Overview of Supervised, Unsupervised and Reinforcement Learning

In layman terms , supervised learning is about gaining insights ( learning — the training process ) from a data where both inputs and known outputs are provided to the model and the model makes future predictions on an unknown data or sample .

This is unlike the unsupervised techniques where you provide data to the model which doesn’t have known outputs , and the model learns to predict values for future data or inputs . Clustering of data into different categories based on similarity factors, neural networks, dimensionality reduction all falls under unsupervised methods .Unsupervised learning brings order to a data .Grouping the customers of supermarkets based on their items purchase list is an example of unsupervised learning.

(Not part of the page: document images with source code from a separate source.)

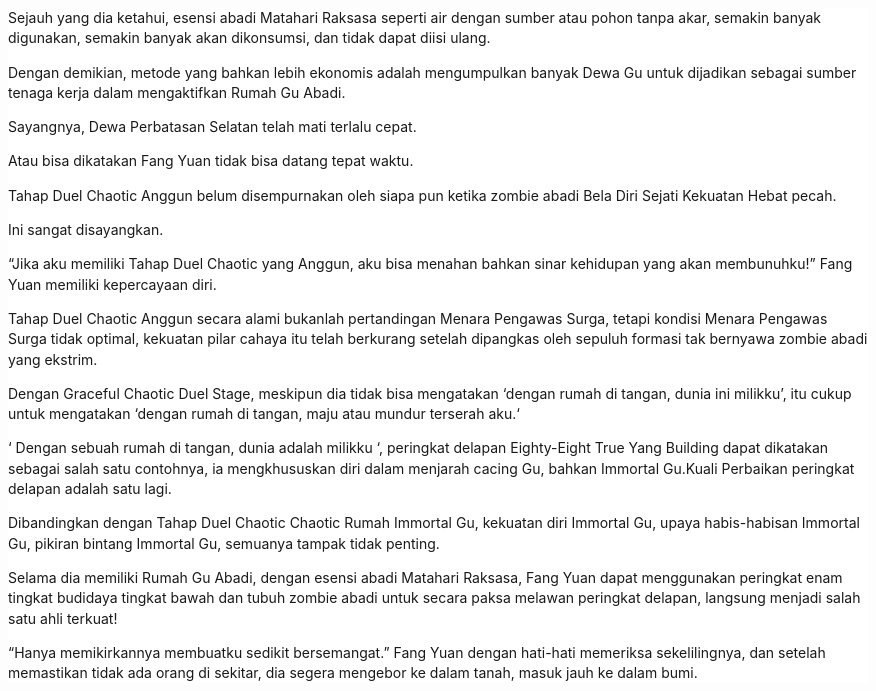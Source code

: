 Sejauh yang dia ketahui, esensi abadi Matahari Raksasa seperti air dengan sumber atau pohon tanpa akar, semakin banyak digunakan, semakin banyak akan dikonsumsi, dan tidak dapat diisi ulang.

Dengan demikian, metode yang bahkan lebih ekonomis adalah mengumpulkan banyak Dewa Gu untuk dijadikan sebagai sumber tenaga kerja dalam mengaktifkan Rumah Gu Abadi.

Sayangnya, Dewa Perbatasan Selatan telah mati terlalu cepat.

Atau bisa dikatakan Fang Yuan tidak bisa datang tepat waktu.

Tahap Duel Chaotic Anggun belum disempurnakan oleh siapa pun ketika zombie abadi Bela Diri Sejati Kekuatan Hebat pecah.

Ini sangat disayangkan.

“Jika aku memiliki Tahap Duel Chaotic yang Anggun, aku bisa menahan bahkan sinar kehidupan yang akan membunuhku!” Fang Yuan memiliki kepercayaan diri.

Tahap Duel Chaotic Anggun secara alami bukanlah pertandingan Menara Pengawas Surga, tetapi kondisi Menara Pengawas Surga tidak optimal, kekuatan pilar cahaya itu telah berkurang setelah dipangkas oleh sepuluh formasi tak bernyawa zombie abadi yang ekstrim.

Dengan Graceful Chaotic Duel Stage, meskipun dia tidak bisa mengatakan ‘dengan rumah di tangan, dunia ini milikku’, itu cukup untuk mengatakan ‘dengan rumah di tangan, maju atau mundur terserah aku.‘

‘ Dengan sebuah rumah di tangan, dunia adalah milikku ‘, peringkat delapan Eighty-Eight True Yang Building dapat dikatakan sebagai salah satu contohnya, ia mengkhususkan diri dalam menjarah cacing Gu, bahkan Immortal Gu.Kuali Perbaikan peringkat delapan adalah satu lagi.

Dibandingkan dengan Tahap Duel Chaotic Chaotic Rumah Immortal Gu, kekuatan diri Immortal Gu, upaya habis-habisan Immortal Gu, pikiran bintang Immortal Gu, semuanya tampak tidak penting.

Selama dia memiliki Rumah Gu Abadi, dengan esensi abadi Matahari Raksasa, Fang Yuan dapat menggunakan peringkat enam tingkat budidaya tingkat bawah dan tubuh zombie abadi untuk secara paksa melawan peringkat delapan, langsung menjadi salah satu ahli terkuat!

“Hanya memikirkannya membuatku sedikit bersemangat.” Fang Yuan dengan hati-hati memeriksa sekelilingnya, dan setelah memastikan tidak ada orang di sekitar, dia segera mengebor ke dalam tanah, masuk jauh ke dalam bumi.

Take an example of a simple data , say a person is joining a new company and says his previous salary for a position in the old company . Now the employer needs to figure out if he is speaking the truth , so he can use the salary prediction ML model for an employee but using data of previous positions and corresponding salaries and check or predict a value for a position . Employers can look if this matches with the employee’s saying .If yes ,we can say that the employee has spoken the truth . This is a kind of supervised learning . Predicting a numerical value (here salary) was kind of regression, we will come to that later .

Reinforcement learning is something different and really interesting .Here there is an agent in an environment, who takes an action in a state so that at the end he gets maximum rewards. Say you are playing an Atari game like Super Mario, here your Mario is the agent ,if the agent(Mario) touches a coin ,her gets a reward, when he hits evil, he dies(or get negative reward) the display consisting of your agent, reward coins ,evils together constitute the environment .Mario can take actions(left, right, up, down) and move to a different condition, this is called state. When Mario finishes a stage we call it an episode.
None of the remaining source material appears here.